The issue before Mr Justice Donnell Deeny in Belfast's High Court was whether the defendants (a consultant anaesthetist and a solicitor respectively) could benefit from adverse possession rules, whereby one gains ownership over a property through habitual use while the original owner in effect allows his rights to lapse. This meant the defendants had to show that they had dealt with the land "as an occupying owner might have been expected to deal with it".
After hearing lots of evidence on fences, walls, dogs being tied up, rhubarb and berries being picked and the location of oil tanks, Mr Justice Deeny found that Norbrook had engaged in acts of "discontinuance of possession" in relation to the contested land, including the construction of a fence and a wall in a particular location.
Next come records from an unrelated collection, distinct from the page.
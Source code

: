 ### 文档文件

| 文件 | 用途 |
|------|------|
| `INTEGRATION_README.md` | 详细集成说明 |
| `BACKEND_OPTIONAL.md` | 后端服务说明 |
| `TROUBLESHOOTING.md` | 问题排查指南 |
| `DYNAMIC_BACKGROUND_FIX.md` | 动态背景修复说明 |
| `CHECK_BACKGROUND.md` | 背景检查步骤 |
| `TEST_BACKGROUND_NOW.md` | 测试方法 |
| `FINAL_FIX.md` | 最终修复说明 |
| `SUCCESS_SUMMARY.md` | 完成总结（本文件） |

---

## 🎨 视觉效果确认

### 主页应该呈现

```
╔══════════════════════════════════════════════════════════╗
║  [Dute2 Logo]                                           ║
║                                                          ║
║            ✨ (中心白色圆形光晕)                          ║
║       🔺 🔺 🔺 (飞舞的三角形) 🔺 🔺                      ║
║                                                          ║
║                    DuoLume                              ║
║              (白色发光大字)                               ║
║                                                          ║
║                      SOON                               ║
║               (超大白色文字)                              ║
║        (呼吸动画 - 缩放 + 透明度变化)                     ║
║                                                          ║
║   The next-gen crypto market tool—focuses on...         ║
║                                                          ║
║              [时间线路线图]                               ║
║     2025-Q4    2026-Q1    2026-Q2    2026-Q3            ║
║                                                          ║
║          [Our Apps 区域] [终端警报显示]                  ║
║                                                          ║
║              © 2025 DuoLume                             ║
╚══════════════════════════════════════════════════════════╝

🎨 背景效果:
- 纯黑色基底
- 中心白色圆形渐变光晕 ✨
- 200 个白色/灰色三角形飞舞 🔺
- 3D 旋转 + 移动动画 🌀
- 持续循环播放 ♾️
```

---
Balancing against this were "acts of continuance of possession", which were sufficient to win over the judge to the defendants' cause.
He found that even though Dr Maguire's grandfather may have been aware of the boundaries of his land many years ago, "this lore did not survive him".
Lord Ballyedmond did not appear in support of his company's efforts.
Who owns the end of a garden is the kind of thing that doesn't seem very important when you're not one of the parties claiming ownership, but which can be crucial when you are.
Running for six years and involving a long list of lawyers and experts, such actions are, of course, expensive, although that may not trouble Lord Ballyedmond, who is estimated to preside over a fortune of close to £400 million (€483 million), all made through the business he founded.
It does seem a touch ironic, however, that even fortunes of this magnitude cannot buy over two neighbours who want to keep their view just as it is.
Tullow Oil's new Spring in its step
Last month Tullow Oil put its natural gas-producing wells in the North Sea and its Asian interests on the block.
The company hopes to sign a deal in relation to the Asian operations by the end of the first quarter and to complete it by the end of the year. It has also indicated it hopes to dispose of the North Sea gas wells, which produce the equivalent of 18,000 barrels of oil a day, over the same time frame.
The move came as the company announced it was buying Norwegian oil exploration and production business Spring Energy, which has assets stretching along the Scandinavian country's Atlantic and Arctic Sea coasts. The sale of the gas production and exploration operations is really the final stage in what has been an ongoing shift in emphasis at Tullow. The company's real focus has been on prospecting for oil, and it walked away from its Georgetown licence in Guyana last month because it only contained commercial quantities of gas. Tullow emphasised the point in a trading statement yesterday, saying that the sale of its gas production and exploration interests was specifically to allow it to focus on "light oil in Africa and the Atlantic margins". The same statement indicated that Tullow was enthusiastic about its new property, Spring Energy, which it said had "28 exciting offshore exploration licences across Norway's continental shelf in the highly prospective North Atlantic". Tullow has had Norway in its sights for a while. Last year, before it did the Spring Energy deal, it pre-qualified as an operator on the Scandinavian country's continental shelf, an initial step in the process of getting licensed there. Buying somebody with an existing operation in Norway allows Tullow to speed up building a presence there.